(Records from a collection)

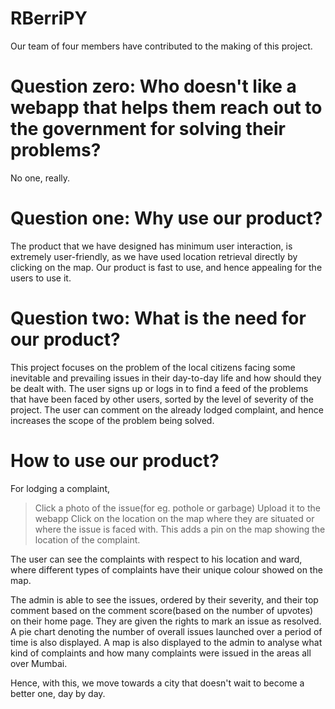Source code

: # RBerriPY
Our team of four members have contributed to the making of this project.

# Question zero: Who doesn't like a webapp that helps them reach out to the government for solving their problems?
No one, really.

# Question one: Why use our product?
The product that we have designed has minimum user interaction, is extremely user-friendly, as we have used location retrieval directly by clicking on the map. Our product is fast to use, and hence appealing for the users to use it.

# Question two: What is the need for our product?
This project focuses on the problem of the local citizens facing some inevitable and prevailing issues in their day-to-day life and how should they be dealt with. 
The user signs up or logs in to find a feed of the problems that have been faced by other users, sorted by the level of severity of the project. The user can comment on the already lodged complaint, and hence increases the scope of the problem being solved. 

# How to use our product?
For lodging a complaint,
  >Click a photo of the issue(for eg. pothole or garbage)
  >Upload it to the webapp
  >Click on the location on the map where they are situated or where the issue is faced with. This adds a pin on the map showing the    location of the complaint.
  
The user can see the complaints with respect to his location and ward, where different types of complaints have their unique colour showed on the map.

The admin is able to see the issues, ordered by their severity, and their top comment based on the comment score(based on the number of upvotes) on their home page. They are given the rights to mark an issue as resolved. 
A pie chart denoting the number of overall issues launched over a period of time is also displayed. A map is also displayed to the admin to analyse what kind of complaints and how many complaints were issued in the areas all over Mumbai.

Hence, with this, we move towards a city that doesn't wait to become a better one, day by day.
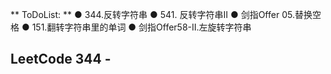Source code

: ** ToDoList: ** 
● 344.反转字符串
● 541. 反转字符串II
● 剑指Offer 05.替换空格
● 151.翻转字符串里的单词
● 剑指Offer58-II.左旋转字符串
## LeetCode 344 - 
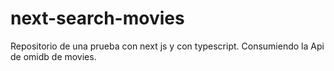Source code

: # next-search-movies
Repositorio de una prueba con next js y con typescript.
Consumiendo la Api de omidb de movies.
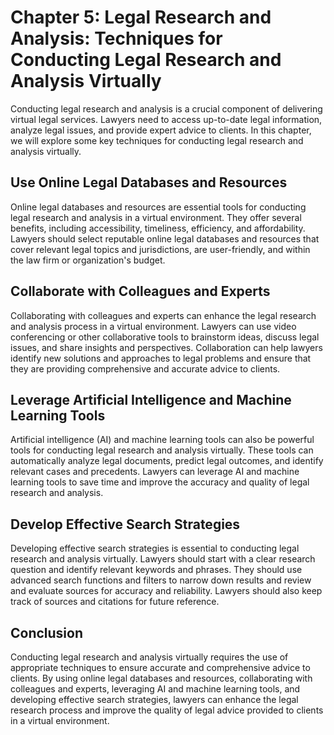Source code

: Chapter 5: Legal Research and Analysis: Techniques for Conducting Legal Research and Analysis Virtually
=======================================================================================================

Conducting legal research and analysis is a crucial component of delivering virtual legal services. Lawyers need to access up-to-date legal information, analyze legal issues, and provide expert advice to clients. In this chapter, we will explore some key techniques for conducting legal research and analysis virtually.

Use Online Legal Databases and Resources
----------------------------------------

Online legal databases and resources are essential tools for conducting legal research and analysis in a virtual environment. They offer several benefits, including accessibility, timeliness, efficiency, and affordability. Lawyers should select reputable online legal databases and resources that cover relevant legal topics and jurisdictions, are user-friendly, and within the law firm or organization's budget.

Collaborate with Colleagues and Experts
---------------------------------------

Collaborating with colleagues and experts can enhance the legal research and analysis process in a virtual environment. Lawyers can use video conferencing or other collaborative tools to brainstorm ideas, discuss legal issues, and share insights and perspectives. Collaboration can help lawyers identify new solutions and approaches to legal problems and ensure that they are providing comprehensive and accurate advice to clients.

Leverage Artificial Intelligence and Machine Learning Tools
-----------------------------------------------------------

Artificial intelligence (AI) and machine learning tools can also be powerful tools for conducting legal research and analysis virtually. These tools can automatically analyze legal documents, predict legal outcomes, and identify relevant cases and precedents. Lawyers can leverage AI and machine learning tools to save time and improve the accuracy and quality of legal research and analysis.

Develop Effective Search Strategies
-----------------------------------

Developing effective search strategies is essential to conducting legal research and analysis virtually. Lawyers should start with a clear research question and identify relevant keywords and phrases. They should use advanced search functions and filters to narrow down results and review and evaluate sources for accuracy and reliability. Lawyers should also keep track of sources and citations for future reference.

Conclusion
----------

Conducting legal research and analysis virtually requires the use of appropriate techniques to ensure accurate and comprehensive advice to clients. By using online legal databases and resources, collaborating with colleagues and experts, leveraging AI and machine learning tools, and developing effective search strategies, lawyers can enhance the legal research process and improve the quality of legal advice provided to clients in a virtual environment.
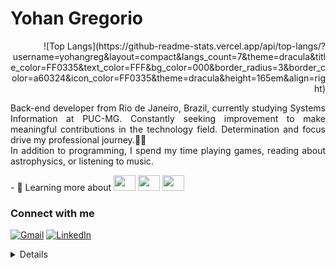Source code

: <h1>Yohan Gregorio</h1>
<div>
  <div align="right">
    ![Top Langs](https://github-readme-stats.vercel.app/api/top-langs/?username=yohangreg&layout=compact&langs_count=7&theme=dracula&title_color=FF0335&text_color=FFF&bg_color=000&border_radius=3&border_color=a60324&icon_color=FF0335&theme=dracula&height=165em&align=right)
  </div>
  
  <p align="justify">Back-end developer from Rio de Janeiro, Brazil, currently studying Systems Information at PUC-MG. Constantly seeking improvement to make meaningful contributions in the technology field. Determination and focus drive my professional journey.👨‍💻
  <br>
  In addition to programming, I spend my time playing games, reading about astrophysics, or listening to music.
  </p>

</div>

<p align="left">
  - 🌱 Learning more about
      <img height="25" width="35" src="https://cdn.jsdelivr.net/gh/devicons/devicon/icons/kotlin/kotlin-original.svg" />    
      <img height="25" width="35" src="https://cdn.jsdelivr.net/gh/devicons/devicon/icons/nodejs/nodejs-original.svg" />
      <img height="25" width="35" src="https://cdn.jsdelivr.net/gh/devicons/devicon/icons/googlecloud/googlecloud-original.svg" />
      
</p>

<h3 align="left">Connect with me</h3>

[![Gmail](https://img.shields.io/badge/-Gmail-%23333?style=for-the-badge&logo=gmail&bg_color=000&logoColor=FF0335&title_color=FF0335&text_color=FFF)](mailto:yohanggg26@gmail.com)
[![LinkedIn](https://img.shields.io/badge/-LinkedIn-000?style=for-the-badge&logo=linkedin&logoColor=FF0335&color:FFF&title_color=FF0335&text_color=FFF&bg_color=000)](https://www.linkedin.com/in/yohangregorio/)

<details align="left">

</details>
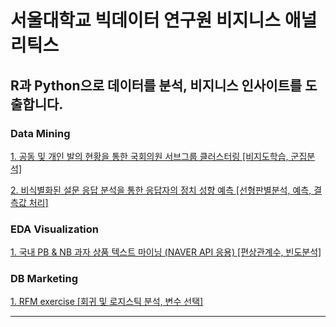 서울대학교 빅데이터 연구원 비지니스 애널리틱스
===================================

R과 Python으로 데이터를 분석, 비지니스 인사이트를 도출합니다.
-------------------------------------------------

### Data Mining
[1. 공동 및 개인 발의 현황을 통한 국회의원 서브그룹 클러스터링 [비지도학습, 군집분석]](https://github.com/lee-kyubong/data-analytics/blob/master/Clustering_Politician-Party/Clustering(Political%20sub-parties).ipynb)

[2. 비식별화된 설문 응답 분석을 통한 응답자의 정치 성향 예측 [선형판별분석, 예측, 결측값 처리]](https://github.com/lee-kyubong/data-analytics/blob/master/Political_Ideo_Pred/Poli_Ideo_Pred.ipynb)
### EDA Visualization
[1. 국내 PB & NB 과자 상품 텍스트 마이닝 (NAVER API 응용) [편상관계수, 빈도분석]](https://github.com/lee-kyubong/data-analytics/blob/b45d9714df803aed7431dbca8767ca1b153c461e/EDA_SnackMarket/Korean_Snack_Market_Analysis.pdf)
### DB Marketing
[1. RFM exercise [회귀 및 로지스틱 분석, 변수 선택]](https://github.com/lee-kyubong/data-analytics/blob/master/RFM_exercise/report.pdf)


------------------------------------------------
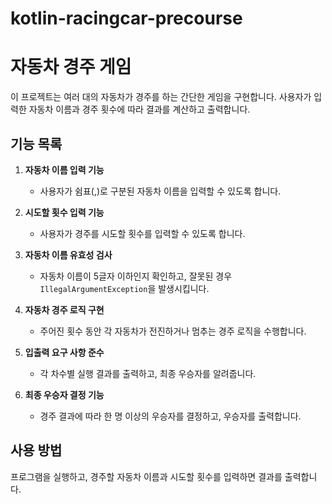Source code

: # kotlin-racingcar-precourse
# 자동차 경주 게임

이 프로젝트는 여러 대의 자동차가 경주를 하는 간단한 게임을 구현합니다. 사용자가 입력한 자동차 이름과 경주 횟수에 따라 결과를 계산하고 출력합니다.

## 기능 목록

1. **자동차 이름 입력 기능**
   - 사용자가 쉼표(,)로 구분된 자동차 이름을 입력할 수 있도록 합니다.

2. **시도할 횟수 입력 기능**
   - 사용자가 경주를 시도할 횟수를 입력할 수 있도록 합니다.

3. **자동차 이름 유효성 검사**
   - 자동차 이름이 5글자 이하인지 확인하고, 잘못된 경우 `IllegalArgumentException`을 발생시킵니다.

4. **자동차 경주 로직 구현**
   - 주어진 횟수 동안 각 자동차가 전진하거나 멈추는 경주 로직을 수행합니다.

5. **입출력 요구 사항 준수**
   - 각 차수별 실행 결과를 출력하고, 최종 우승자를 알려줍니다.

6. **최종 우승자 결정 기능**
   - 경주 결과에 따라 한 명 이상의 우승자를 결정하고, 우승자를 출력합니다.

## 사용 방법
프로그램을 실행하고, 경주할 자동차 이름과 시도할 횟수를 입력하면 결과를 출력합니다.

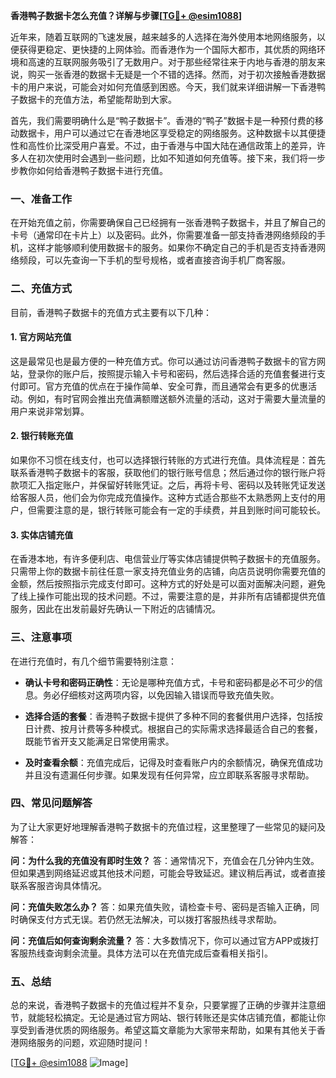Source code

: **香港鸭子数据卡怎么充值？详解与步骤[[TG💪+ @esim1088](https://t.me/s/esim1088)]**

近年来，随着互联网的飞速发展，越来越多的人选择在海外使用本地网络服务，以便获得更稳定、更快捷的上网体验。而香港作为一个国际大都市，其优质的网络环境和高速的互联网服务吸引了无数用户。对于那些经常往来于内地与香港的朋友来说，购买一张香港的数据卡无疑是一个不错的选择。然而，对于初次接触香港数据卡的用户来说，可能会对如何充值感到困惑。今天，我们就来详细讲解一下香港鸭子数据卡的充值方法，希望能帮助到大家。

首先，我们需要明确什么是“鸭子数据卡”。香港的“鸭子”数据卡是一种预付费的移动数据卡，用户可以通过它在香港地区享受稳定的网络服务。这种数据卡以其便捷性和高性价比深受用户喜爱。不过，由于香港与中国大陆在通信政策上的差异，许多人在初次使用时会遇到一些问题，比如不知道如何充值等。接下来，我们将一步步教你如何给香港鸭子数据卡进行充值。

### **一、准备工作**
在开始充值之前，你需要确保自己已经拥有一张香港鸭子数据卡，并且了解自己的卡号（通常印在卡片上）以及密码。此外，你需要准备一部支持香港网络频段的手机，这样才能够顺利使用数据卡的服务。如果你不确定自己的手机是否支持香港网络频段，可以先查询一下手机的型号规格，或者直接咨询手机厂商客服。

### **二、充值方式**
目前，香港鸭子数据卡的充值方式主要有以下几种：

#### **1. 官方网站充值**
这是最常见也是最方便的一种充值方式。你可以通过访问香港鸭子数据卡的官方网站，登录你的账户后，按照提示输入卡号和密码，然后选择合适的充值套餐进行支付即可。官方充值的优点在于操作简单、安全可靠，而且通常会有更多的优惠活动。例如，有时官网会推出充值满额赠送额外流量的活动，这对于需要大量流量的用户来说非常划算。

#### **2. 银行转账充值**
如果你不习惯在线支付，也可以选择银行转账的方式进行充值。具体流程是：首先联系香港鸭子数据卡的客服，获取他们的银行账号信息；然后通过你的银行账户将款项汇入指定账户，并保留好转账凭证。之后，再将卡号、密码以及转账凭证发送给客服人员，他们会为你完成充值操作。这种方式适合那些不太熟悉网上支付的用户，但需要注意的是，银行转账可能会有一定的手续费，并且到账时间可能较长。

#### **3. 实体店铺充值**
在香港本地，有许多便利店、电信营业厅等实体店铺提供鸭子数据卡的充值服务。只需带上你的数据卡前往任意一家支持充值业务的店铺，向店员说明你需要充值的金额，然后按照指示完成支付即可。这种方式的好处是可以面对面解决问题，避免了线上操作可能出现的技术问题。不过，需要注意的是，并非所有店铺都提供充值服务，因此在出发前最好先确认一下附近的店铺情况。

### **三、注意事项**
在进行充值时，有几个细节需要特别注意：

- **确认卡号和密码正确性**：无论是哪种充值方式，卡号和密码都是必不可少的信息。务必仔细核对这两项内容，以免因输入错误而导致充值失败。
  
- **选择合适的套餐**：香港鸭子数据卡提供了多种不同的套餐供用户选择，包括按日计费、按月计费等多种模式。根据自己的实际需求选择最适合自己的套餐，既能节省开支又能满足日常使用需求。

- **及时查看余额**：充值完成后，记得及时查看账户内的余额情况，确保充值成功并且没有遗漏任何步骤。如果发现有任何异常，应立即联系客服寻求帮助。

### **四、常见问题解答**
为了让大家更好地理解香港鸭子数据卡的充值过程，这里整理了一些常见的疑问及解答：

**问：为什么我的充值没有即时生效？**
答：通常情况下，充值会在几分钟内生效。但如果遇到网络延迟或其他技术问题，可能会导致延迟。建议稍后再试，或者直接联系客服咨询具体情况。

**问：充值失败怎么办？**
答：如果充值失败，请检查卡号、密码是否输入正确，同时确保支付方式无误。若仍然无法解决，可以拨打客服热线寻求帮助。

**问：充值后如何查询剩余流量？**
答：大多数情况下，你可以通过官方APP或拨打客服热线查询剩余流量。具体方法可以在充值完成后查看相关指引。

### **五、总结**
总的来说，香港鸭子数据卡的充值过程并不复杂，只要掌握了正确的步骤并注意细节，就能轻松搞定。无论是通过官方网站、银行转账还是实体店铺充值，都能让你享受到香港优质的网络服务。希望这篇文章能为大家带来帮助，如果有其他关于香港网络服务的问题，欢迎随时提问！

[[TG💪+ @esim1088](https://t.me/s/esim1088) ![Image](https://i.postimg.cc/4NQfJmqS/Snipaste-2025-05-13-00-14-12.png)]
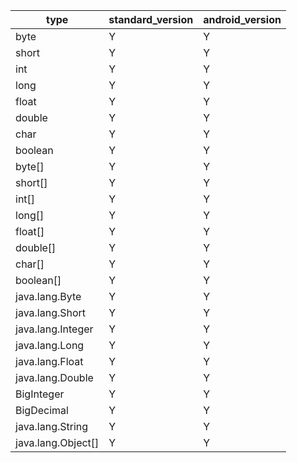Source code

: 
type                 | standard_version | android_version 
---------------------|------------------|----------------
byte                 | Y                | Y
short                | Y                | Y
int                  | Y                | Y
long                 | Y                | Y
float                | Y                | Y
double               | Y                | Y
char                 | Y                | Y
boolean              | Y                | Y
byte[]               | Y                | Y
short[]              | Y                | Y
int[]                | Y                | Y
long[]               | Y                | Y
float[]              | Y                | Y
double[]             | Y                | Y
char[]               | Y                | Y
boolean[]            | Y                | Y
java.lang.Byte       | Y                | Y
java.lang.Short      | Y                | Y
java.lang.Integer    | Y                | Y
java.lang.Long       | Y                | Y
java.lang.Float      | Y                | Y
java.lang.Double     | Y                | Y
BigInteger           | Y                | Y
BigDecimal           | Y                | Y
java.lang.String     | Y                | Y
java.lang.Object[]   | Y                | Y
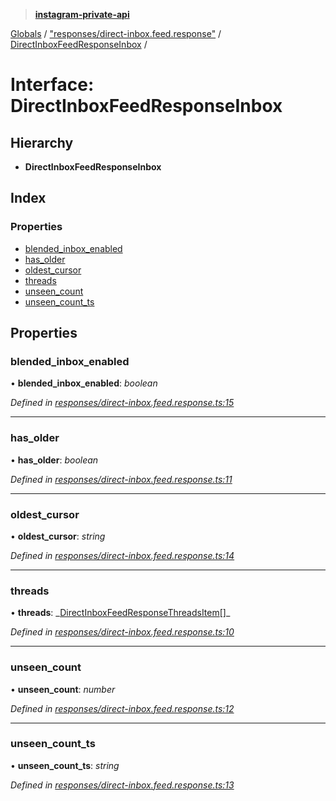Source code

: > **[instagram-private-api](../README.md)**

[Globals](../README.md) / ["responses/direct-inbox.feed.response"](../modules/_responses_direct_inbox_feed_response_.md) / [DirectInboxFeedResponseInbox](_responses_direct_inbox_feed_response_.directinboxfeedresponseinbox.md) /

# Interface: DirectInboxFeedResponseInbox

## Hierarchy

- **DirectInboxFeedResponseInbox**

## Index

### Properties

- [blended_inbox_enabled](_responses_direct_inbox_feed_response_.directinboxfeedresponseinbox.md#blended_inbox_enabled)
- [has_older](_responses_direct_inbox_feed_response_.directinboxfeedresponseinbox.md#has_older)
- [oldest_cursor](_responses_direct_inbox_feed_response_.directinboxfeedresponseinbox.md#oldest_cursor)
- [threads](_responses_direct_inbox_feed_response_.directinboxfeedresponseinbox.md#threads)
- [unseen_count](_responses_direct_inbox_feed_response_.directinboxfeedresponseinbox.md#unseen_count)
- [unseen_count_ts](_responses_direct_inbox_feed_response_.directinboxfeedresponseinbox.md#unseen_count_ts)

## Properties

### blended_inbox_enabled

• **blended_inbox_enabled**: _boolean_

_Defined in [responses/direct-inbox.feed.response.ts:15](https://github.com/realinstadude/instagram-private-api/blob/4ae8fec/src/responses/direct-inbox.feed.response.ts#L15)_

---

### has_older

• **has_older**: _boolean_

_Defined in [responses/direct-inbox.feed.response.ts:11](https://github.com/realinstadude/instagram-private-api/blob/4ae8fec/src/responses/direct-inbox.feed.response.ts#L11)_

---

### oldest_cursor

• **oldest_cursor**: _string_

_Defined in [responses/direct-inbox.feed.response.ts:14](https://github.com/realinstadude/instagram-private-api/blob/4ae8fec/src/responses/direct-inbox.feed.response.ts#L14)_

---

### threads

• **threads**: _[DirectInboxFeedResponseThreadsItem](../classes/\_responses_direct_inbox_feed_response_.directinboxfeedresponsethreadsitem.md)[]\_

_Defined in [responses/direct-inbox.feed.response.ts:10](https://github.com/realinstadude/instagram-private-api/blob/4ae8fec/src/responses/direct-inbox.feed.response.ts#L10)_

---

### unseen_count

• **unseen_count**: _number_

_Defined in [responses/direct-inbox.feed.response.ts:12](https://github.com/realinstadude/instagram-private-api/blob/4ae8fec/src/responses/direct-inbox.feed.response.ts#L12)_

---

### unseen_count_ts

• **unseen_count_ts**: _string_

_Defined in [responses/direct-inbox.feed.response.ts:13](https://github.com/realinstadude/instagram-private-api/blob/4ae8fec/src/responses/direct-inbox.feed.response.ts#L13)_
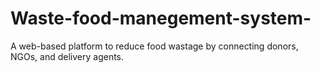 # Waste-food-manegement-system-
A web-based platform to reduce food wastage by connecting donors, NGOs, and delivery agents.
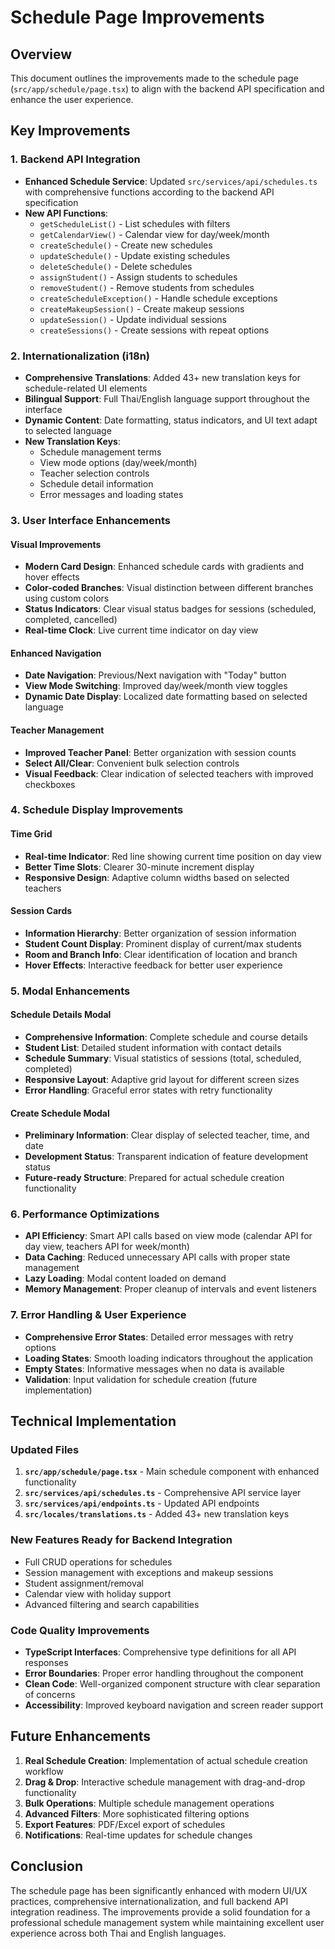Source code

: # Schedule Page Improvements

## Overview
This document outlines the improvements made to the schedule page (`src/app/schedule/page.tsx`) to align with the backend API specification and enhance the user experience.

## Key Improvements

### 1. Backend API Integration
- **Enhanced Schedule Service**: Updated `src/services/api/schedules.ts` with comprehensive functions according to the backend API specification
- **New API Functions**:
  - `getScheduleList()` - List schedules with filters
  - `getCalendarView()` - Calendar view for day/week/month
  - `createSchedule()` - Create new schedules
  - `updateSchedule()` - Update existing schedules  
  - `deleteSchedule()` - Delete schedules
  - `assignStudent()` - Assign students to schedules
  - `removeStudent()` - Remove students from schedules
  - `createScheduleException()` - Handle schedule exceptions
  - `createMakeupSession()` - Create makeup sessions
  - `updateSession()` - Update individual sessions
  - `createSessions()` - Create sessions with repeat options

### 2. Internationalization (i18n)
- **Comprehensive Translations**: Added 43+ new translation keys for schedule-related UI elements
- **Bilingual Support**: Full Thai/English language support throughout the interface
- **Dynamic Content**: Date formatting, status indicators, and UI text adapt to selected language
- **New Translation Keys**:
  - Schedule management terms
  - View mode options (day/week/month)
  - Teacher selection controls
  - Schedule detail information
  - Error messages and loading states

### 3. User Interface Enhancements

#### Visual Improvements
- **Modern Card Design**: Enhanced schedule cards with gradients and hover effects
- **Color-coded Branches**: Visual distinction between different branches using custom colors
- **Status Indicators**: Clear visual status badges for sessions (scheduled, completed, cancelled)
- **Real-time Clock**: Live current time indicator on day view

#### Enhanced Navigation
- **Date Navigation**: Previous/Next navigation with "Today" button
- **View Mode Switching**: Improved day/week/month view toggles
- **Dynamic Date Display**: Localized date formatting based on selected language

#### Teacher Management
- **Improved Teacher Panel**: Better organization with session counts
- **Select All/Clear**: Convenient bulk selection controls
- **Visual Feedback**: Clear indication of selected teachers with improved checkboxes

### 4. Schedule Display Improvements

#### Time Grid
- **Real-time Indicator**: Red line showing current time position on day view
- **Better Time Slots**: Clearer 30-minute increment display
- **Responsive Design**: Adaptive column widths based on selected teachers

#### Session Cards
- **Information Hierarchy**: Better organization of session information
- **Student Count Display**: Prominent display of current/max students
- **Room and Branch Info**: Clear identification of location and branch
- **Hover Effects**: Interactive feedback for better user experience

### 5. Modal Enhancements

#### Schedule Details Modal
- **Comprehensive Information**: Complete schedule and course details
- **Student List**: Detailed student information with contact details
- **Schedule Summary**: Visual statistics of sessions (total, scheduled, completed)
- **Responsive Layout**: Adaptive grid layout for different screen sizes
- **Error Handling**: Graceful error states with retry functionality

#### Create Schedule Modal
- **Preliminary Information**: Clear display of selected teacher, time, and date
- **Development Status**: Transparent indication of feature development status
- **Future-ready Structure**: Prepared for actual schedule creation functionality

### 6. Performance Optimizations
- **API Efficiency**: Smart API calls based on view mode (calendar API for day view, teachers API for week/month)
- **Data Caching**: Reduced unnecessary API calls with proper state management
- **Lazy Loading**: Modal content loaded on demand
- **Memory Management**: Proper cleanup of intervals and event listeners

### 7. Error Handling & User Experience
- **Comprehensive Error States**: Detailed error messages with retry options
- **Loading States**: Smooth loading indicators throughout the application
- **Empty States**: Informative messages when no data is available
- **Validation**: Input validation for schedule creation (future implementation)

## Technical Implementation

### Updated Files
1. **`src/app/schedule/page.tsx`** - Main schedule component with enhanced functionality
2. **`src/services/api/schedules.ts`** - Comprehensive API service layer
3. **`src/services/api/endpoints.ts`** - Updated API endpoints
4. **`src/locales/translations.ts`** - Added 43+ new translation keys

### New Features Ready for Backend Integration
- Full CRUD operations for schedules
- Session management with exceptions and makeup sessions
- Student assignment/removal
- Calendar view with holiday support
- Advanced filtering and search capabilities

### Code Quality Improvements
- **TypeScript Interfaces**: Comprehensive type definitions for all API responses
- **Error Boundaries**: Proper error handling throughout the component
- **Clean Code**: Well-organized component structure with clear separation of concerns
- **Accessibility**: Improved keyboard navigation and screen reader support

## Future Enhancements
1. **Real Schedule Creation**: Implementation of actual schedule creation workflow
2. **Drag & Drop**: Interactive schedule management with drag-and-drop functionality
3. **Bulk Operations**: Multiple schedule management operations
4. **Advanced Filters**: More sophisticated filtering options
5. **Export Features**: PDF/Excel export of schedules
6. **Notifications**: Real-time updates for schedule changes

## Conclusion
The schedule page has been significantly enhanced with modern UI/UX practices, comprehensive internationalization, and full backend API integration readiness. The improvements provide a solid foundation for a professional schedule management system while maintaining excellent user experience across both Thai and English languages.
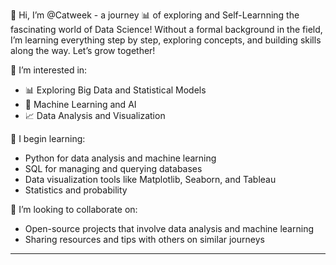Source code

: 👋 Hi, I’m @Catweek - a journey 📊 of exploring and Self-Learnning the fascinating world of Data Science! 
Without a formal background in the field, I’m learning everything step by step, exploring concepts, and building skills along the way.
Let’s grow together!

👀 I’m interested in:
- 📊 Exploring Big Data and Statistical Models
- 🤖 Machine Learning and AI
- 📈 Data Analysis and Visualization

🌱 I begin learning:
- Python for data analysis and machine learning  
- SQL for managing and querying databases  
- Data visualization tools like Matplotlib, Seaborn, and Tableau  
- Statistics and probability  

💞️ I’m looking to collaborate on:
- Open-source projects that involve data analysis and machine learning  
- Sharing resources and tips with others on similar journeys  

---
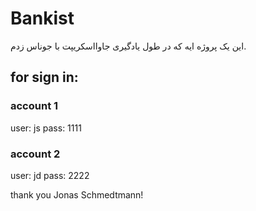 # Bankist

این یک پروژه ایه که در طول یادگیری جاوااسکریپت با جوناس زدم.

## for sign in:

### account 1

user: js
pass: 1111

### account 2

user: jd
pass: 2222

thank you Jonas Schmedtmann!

THE PROBLEM: Throughout the records above, find the lines in which the word "accuracy" appears and return them.

OUTPUT:
Artificial intelligence (AI) and machine learning tools can also be powerful tools for conducting legal research and analysis virtually. These tools can automatically analyze legal documents, predict legal outcomes, and identify relevant cases and precedents. Lawyers can leverage AI and machine learning tools to save time and improve the accuracy and quality of legal research and analysis.
Developing effective search strategies is essential to conducting legal research and analysis virtually. Lawyers should start with a clear research question and identify relevant keywords and phrases. They should use advanced search functions and filters to narrow down results and review and evaluate sources for accuracy and reliability. Lawyers should also keep track of sources and citations for future reference.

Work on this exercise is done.